Actually, all those are about me, Norris fans just ripped them off.


----------



## Pergamum (Feb 21, 2008)

oops...here's some more....pretty funny:











If you have five dollars and Chuck Norris has five dollars, Chuck Norris has more money than you. 
There is no 'ctrl' button on Chuck Norris's computer. Chuck Norris is always in control. 
Apple pays Chuck Norris 99 cents every time he listens to a song. 
Chuck Norris can sneeze with his eyes open. 
Chuck Norris can eat just one Lay's potato chip. 
Chuck Norris is suing Myspace for taking the name of what he calls everything around you. 
Chuck Norris destroyed the periodic table, because he only recognizes the element of surprise. 
Chuck Norris can kill two stones with one bird.


----------



## Sonoftheday (Feb 21, 2008)

I remember a few years ago when that stuff was first coming out, I worked with a guy that drove me nuts. Like everyday it was Chuck Norris this or Chuck Norris that.


----------



## Covenant Joel (Feb 21, 2008)

Chuck Norris can believe it's not butter.


----------



## ReformedWretch (Feb 21, 2008)

then it's not butter!


----------



## Sonoftheday (Feb 21, 2008)

I heard Chuck Norris was in the middle of a lawsuit against the guy who published all this stuff in a book. Apparently some of them were racist and/or sexist and so Chuck Norris is sueing him for libel or something.
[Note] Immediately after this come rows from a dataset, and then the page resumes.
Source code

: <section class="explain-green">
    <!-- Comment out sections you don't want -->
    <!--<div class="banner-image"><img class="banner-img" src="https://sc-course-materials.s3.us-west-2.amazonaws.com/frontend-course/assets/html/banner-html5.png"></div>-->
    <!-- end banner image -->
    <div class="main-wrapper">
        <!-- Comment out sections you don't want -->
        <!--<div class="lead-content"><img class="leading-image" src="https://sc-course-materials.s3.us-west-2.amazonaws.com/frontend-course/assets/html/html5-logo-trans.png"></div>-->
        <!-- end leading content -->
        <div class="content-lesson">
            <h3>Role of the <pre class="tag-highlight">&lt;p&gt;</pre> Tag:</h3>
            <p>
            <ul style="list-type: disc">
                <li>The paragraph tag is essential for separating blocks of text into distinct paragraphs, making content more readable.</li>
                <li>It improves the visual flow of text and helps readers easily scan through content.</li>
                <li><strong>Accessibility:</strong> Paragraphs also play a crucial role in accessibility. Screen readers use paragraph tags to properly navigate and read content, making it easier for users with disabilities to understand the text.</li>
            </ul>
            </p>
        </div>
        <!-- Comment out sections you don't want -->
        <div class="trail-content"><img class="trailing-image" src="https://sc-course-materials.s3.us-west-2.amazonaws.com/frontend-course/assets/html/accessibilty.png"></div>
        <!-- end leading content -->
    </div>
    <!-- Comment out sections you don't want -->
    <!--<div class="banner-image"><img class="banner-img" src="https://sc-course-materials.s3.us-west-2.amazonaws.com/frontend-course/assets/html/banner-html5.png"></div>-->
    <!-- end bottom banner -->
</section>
I'll have to look it up.


----------



## Pergamum (Feb 21, 2008)

There are no races, only countries of people Adam Leavelle has beaten to different shades of black and blue.


Adam’s house has no doors, only walls that he walks through. 


Adam Leavelle doesn't actually write books, the words assemble themselves out of fear.


Adam Leavelle CAN believe it's not butter.

If tapped, an Adam Leavelle roundhouse kick could power the country of Australia for 44 minutes.

Adam Leavelle can divide by zero.

The grass is always greener on the other side, unless Adam Leavelle has been there. In that case the grass is most likely soaked in blood and tears.

A picture is worth a thousand words. An Adam Leavelle is worth 1 billion words.

Newton's Third Law is wrong: Although it states that for each action, there is an equal and opposite reaction, there is no force equal in reaction to a Adam Leavelle roundhouse kick.

Adam once sued the Houghton-Mifflin textbook company when it became apparent that their account of the war of 1812 was plagiarized from his autobiography.

When Adam talks, everybody listens. And dies.

When Steven Seagal kills a ninja, he only takes its hide. When Adam Leavelle kills a ninja, he uses every part.

Contrary to popular belief, there is indeed enough Adam Leavelle to go around.

Adam doesnt shave; he kicks himself in the face. The only thing that can cut Adam is Adam.

Adam Leavelle always knows the EXACT location of Carmen SanDiego.

When you're Adam Leavelle, anything + anything is equal to 1. One roundhouse kick to the face.

Adam has the greatest Poker-Face of all time. He won the 1983 World Series of Poker, despite holding only a Joker, a Get out of Jail Free Monopoloy card, a 2 of clubs, 7 of spades and a green #4 card from the game UNO.

On his birthday, Adam randomly selects one lucky child to be thrown into the sun.

Adam has 12 moons. One of those moons is the Earth.

Adam Leavelle grinds his coffee with his teeth and boils the water with his own rage.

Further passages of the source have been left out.